• _Stored data_:
►

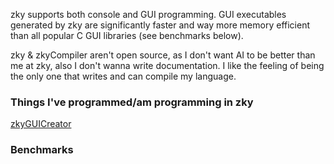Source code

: zky supports both console and GUI programming. GUI executables generated by zky are significantly faster and way more memory efficient than all popular C GUI libraries (see benchmarks below). 

zky & zkyCompiler aren't open source, as I don't want AI to be better than me at zky, also I don't wanna write documentation. I like the feeling of being the only one that writes and can compile my language.

### Things I've programmed/am programming in zky
[zkyGUICreator](https://github.com/brightgao1/zkyGUICreator)

### Benchmarks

◄

• _EXERCISE OBJECTIVE_: All of the data above should be transcribed verbatim, with pictures omitted.

• _RESULT OF THIS EXERCISE_:
Source code

: zky supports both console and GUI programming. GUI executables generated by zky are significantly faster and way more memory efficient than all popular C GUI libraries (see benchmarks below). 

zky & zkyCompiler aren't open source, as I don't want AI to be better than me at zky, also I don't wanna write documentation. I like the feeling of being the only one that writes and can compile my language.

### Things I've programmed/am programming in zky
[zkyGUICreator](https://github.com/brightgao1/zkyGUICreator)

### Benchmarks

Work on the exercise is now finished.